Aber trotzdem hat Orbán die Demokratie in Ungarn nicht kaputt gemacht. „Die Verfassung kann als problematisch angesehen werden, die sich aber noch im Spektrum einer parlamentarischen Demokratie bewegt.“ Auch die linke Opposition wäre keine gute Alternative, weil sie auch eine defizitäre Demokratieauffassung hat. Der Nationalismus des Landes ist eine ungarische Wirklichkeit.

Es gelingt Viktor Orbán diese Karte besonders geschickt zu spielen: Mittlerweile hat dieser auch seinen Weg in die Verfassung gefunden hat. Diese beginnt in der Präambel mit einem "Nationalen Glaubensbekenntnis". Der Name "Republik Ungarn" wurde ersetzt durch die "Der Name unserer Heimat ist Ungarn". Das mag sich für manche Beobachter befremdlich anhören, für die Ungarn ist es in Zeiten von wirtschaftlichen und sozialen Problemen aber ein Signal.

Das ist etwas, was er geschafft hat - und wofür er von den meisten Menschen in Ungarn mindestens respektiert wird.

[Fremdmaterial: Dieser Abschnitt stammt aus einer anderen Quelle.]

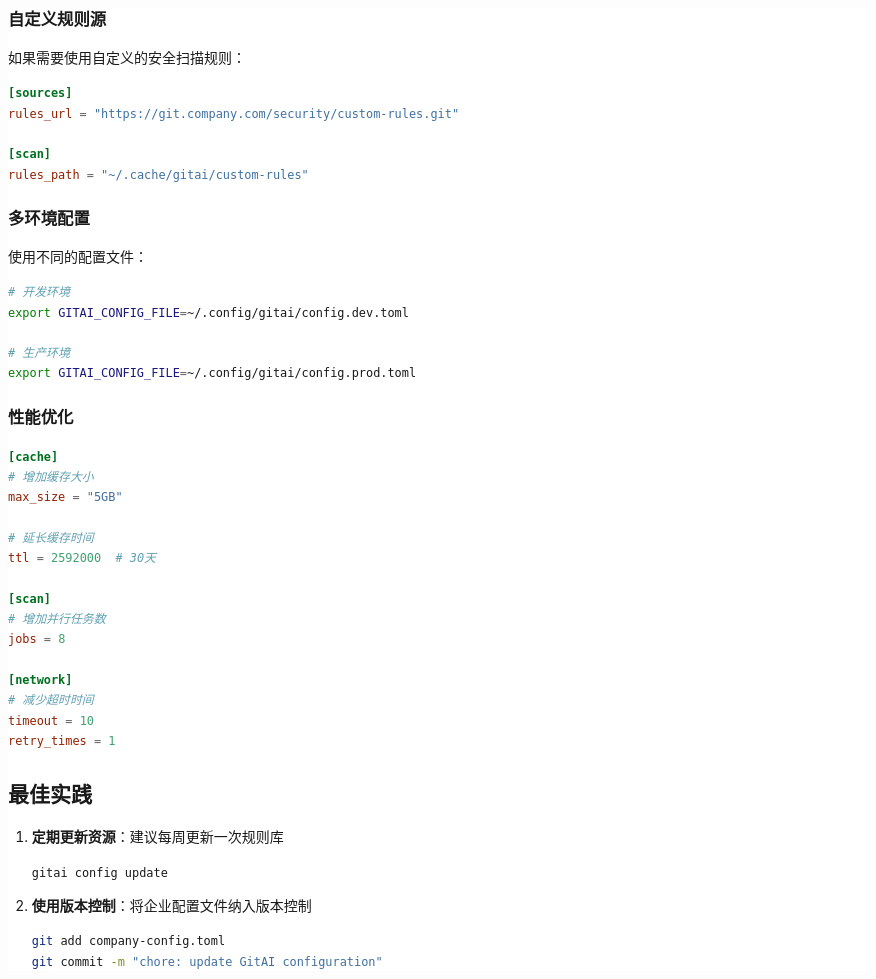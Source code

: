 ### 自定义规则源

如果需要使用自定义的安全扫描规则：

```toml
[sources]
rules_url = "https://git.company.com/security/custom-rules.git"

[scan]
rules_path = "~/.cache/gitai/custom-rules"
```

### 多环境配置

使用不同的配置文件：

```bash
# 开发环境
export GITAI_CONFIG_FILE=~/.config/gitai/config.dev.toml

# 生产环境
export GITAI_CONFIG_FILE=~/.config/gitai/config.prod.toml
```

### 性能优化

```toml
[cache]
# 增加缓存大小
max_size = "5GB"

# 延长缓存时间
ttl = 2592000  # 30天

[scan]
# 增加并行任务数
jobs = 8

[network]
# 减少超时时间
timeout = 10
retry_times = 1
```

## 最佳实践

1. **定期更新资源**：建议每周更新一次规则库
   ```bash
   gitai config update
   ```

2. **使用版本控制**：将企业配置文件纳入版本控制
   ```bash
   git add company-config.toml
   git commit -m "chore: update GitAI configuration"
   ```
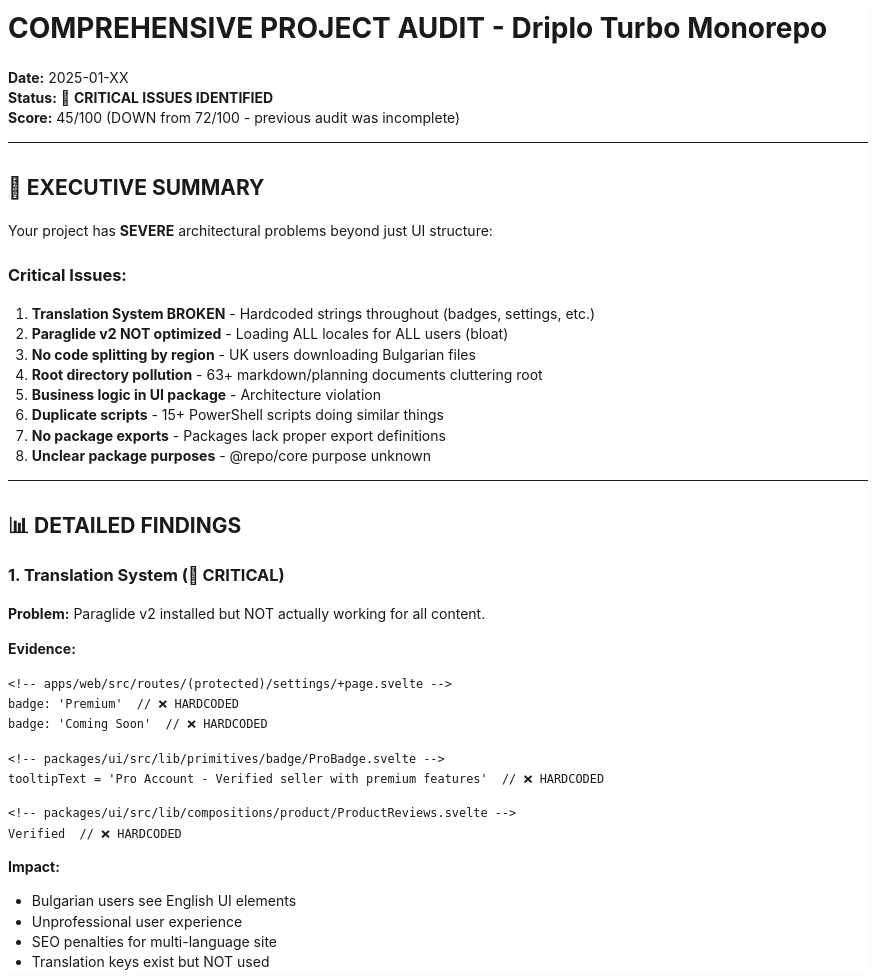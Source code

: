 # COMPREHENSIVE PROJECT AUDIT - Driplo Turbo Monorepo

**Date:** 2025-01-XX  
**Status:** 🔴 **CRITICAL ISSUES IDENTIFIED**  
**Score:** 45/100 (DOWN from 72/100 - previous audit was incomplete)

---

## 🚨 EXECUTIVE SUMMARY

Your project has **SEVERE** architectural problems beyond just UI structure:

### Critical Issues:
1. **Translation System BROKEN** - Hardcoded strings throughout (badges, settings, etc.)
2. **Paraglide v2 NOT optimized** - Loading ALL locales for ALL users (bloat)
3. **No code splitting by region** - UK users downloading Bulgarian files
4. **Root directory pollution** - 63+ markdown/planning documents cluttering root
5. **Business logic in UI package** - Architecture violation
6. **Duplicate scripts** - 15+ PowerShell scripts doing similar things
7. **No package exports** - Packages lack proper export definitions
8. **Unclear package purposes** - @repo/core purpose unknown

---

## 📊 DETAILED FINDINGS

### 1. Translation System (🔴 CRITICAL)

**Problem:** Paraglide v2 installed but NOT actually working for all content.

**Evidence:**
```svelte
<!-- apps/web/src/routes/(protected)/settings/+page.svelte -->
badge: 'Premium'  // ❌ HARDCODED
badge: 'Coming Soon'  // ❌ HARDCODED
```

```svelte
<!-- packages/ui/src/lib/primitives/badge/ProBadge.svelte -->
tooltipText = 'Pro Account - Verified seller with premium features'  // ❌ HARDCODED
```

```svelte
<!-- packages/ui/src/lib/compositions/product/ProductReviews.svelte -->
Verified  // ❌ HARDCODED
```

**Impact:** 
- Bulgarian users see English UI elements
- Unprofessional user experience
- SEO penalties for multi-language site
- Translation keys exist but NOT used
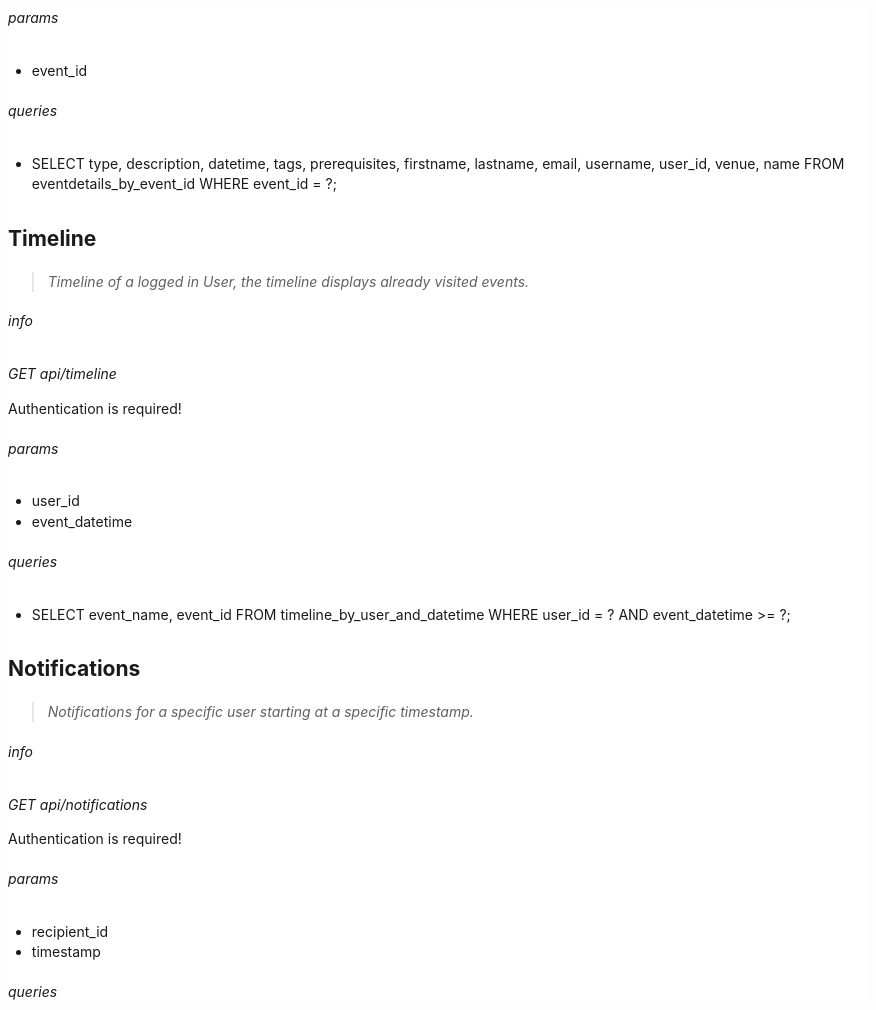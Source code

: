 
###### params


* event_id


###### queries


* SELECT type, description, datetime, tags, prerequisites, firstname, lastname, email, username, user_id, venue, name FROM eventdetails_by_event_id WHERE event_id = ?;


## Timeline


> *Timeline of a logged in User, the timeline displays already visited events.*


###### info


*GET api/timeline*

Authentication is required!


###### params


* user_id
* event_datetime


###### queries


* SELECT event_name, event_id FROM timeline_by_user_and_datetime WHERE user_id = ? AND event_datetime >= ?;


## Notifications


> *Notifications for a specific user starting at a specific timestamp.*


###### info


*GET api/notifications*

Authentication is required!


###### params


* recipient_id
* timestamp


###### queries
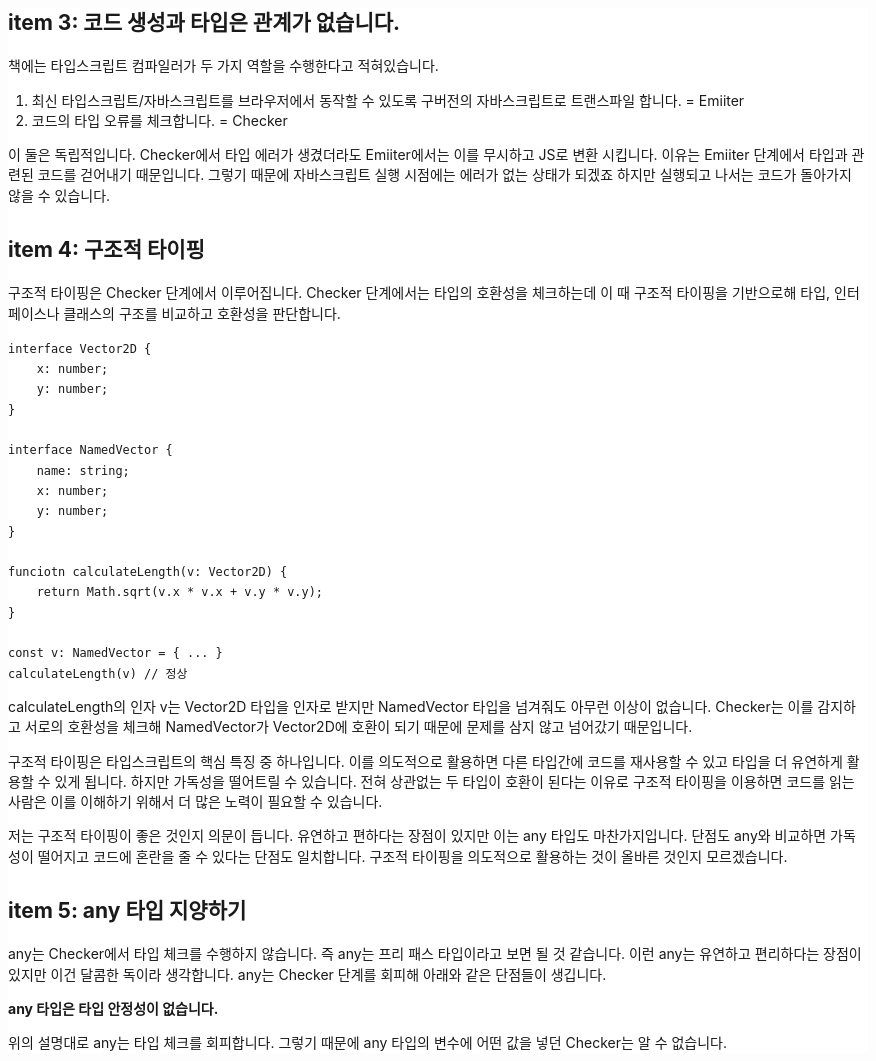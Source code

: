 ## item 3: 코드 생성과 타입은 관계가 없습니다.


책에는 타입스크립트 컴파일러가 두 가지 역할을 수행한다고 적혀있습니다.

1. 최신 타입스크립트/자바스크립트를 브라우저에서 동작할 수 있도록 구버전의 자바스크립트로 트랜스파일 합니다. = Emiiter
2. 코드의 타입 오류를 체크합니다. = Checker

이 둘은 독립적입니다. Checker에서 타입 에러가 생겼더라도 Emiiter에서는 이를 무시하고 JS로 변환 시킵니다. 이유는 Emiiter 단계에서 타입과 관련된 코드를 걷어내기 때문입니다. 그렇기 때문에 자바스크립트 실행 시점에는 에러가 없는 상태가 되겠죠 하지만 실행되고 나서는 코드가 돌아가지 않을 수 있습니다.

## item 4: 구조적 타이핑


구조적 타이핑은 Checker 단계에서 이루어집니다. Checker 단계에서는 타입의 호환성을 체크하는데 이 때 구조적 타이핑을 기반으로해 타입, 인터페이스나 클래스의 구조를 비교하고 호환성을 판단합니다.

```tsx
interface Vector2D {
	x: number;
	y: number;
}

interface NamedVector {
	name: string;
	x: number;
	y: number;
}

funciotn calculateLength(v: Vector2D) {
	return Math.sqrt(v.x * v.x + v.y * v.y);
}

const v: NamedVector = { ... }
calculateLength(v) // 정상
```

calculateLength의 인자 v는 Vector2D 타입을 인자로 받지만 NamedVector 타입을 넘겨줘도 아무런 이상이 없습니다. Checker는 이를 감지하고 서로의 호환성을 체크해 NamedVector가 Vector2D에 호환이 되기 때문에 문제를 삼지 않고 넘어갔기 때문입니다. 

구조적 타이핑은 타입스크립트의 핵심 특징 중 하나입니다. 이를 의도적으로 활용하면 다른 타입간에 코드를 재사용할 수 있고 타입을 더 유연하게 활용할 수 있게 됩니다. 하지만 가독성을 떨어트릴 수 있습니다. 전혀 상관없는 두 타입이 호환이 된다는 이유로 구조적 타이핑을 이용하면 코드를 읽는 사람은 이를 이해하기 위해서 더 많은 노력이 필요할 수 있습니다. 

저는 구조적 타이핑이 좋은 것인지 의문이 듭니다. 유연하고 편하다는 장점이 있지만 이는 any 타입도 마찬가지입니다. 단점도 any와 비교하면 가독성이 떨어지고 코드에 혼란을 줄 수 있다는 단점도 일치합니다. 구조적 타이핑을 의도적으로 활용하는 것이 올바른 것인지 모르겠습니다.

## item 5: any 타입 지양하기


 any는 Checker에서 타입 체크를 수행하지 않습니다. 즉 any는 프리 패스 타입이라고 보면 될 것 같습니다. 이런 any는 유연하고 편리하다는 장점이 있지만 이건 달콤한 독이라 생각합니다. any는 Checker 단계를 회피해 아래와 같은 단점들이 생깁니다.

****any 타입은 타입 안정성이 없습니다.****

위의 설명대로 any는 타입 체크를 회피합니다. 그렇기 때문에 any 타입의 변수에 어떤 값을 넣던 Checker는 알 수 없습니다.
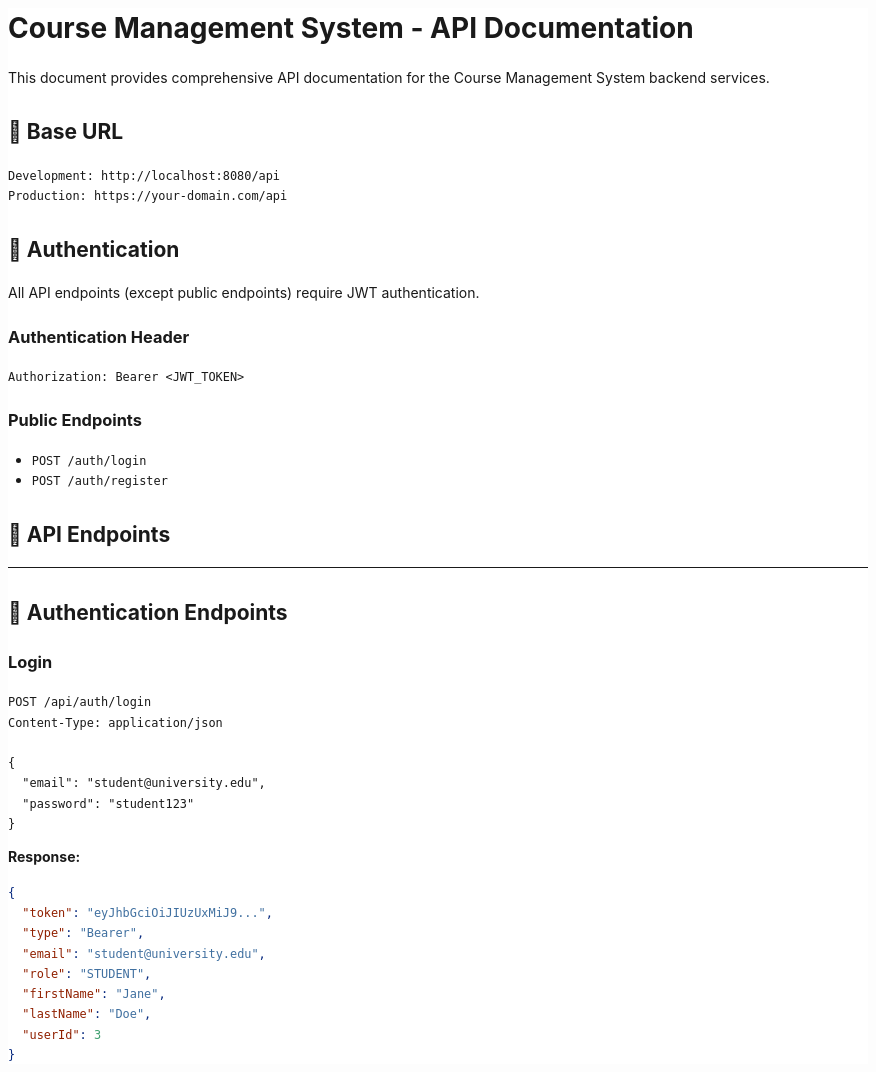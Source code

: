 # Course Management System - API Documentation

This document provides comprehensive API documentation for the Course Management System backend services.

## 🔗 **Base URL**
```
Development: http://localhost:8080/api
Production: https://your-domain.com/api
```

## 🔐 **Authentication**

All API endpoints (except public endpoints) require JWT authentication.

### **Authentication Header**
```
Authorization: Bearer <JWT_TOKEN>
```

### **Public Endpoints**
- `POST /auth/login`
- `POST /auth/register`

## 📡 **API Endpoints**

---

## 🔑 **Authentication Endpoints**

### **Login**
```http
POST /api/auth/login
Content-Type: application/json

{
  "email": "student@university.edu",
  "password": "student123"
}
```

**Response:**
```json
{
  "token": "eyJhbGciOiJIUzUxMiJ9...",
  "type": "Bearer",
  "email": "student@university.edu",
  "role": "STUDENT",
  "firstName": "Jane",
  "lastName": "Doe",
  "userId": 3
}
```
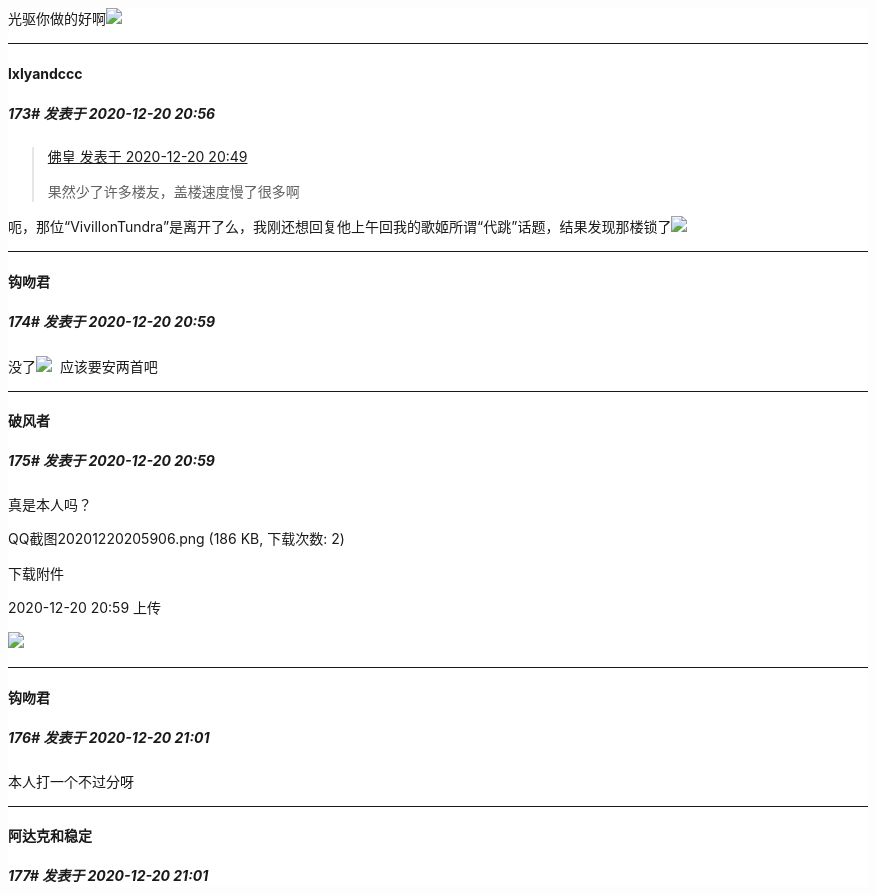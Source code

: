 
光驱你做的好啊<img src="https://static.saraba1st.com/image/smiley/face2017/067.png" referrerpolicy="no-referrer">


-----

####  lxlyandccc  
##### 173#       发表于 2020-12-20 20:56


<blockquote><a href="httphttps://bbs.saraba1st.com/2b/forum.php?mod=redirect&amp;goto=findpost&amp;pid=49789004&amp;ptid=1978671" target="_blank">佛皇 发表于 2020-12-20 20:49</a>

果然少了许多楼友，盖楼速度慢了很多啊</blockquote>
呃，那位“VivillonTundra”是离开了么，我刚还想回复他上午回我的歌姬所谓“代跳”话题，结果发现那楼锁了<img src="https://static.saraba1st.com/image/smiley/face2017/068.png" referrerpolicy="no-referrer">


-----

####  钩吻君  
##### 174#       发表于 2020-12-20 20:59


没了<img src="https://static.saraba1st.com/image/smiley/face2017/186.png" referrerpolicy="no-referrer">  应该要安两首吧


-----

####  破风者  
##### 175#       发表于 2020-12-20 20:59


真是本人吗？


QQ截图20201220205906.png
(186 KB, 下载次数: 2)


下载附件


2020-12-20 20:59 上传


<img src="https://img.saraba1st.com/forum/202012/20/205931dmmrrbnb161f7e61.png" referrerpolicy="no-referrer">


-----

####  钩吻君  
##### 176#       发表于 2020-12-20 21:01


本人打一个不过分呀


-----

####  阿达克和稳定  
##### 177#       发表于 2020-12-20 21:01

Die Mittel, die er dazu nutzt, und vor allem seine nationalistische Rhetorik sind allerdings falsch: Denn seine Politik hetzt gegen ethnische und sexuelle Minderheiten. Der Westen irrt deshalb nicht, wenn es in Orbán einen Menschen sieht, der seinem auf einem gefährlichem Nationalismus begründet- und es liegt in der Verantwortung der Europäische Union diesem Handeln Einhalt zu bieten - und die Opposition zu stärken. Ungarn sollte sich dabei auch ins Bewusstsein rufen, dass das Land - wie es sich heute zeigt - nicht Teil der Staatengemeinschaft geworden wäre und seit seinem Beitritt 2004 auch von der Europäischen Union profitiert hat.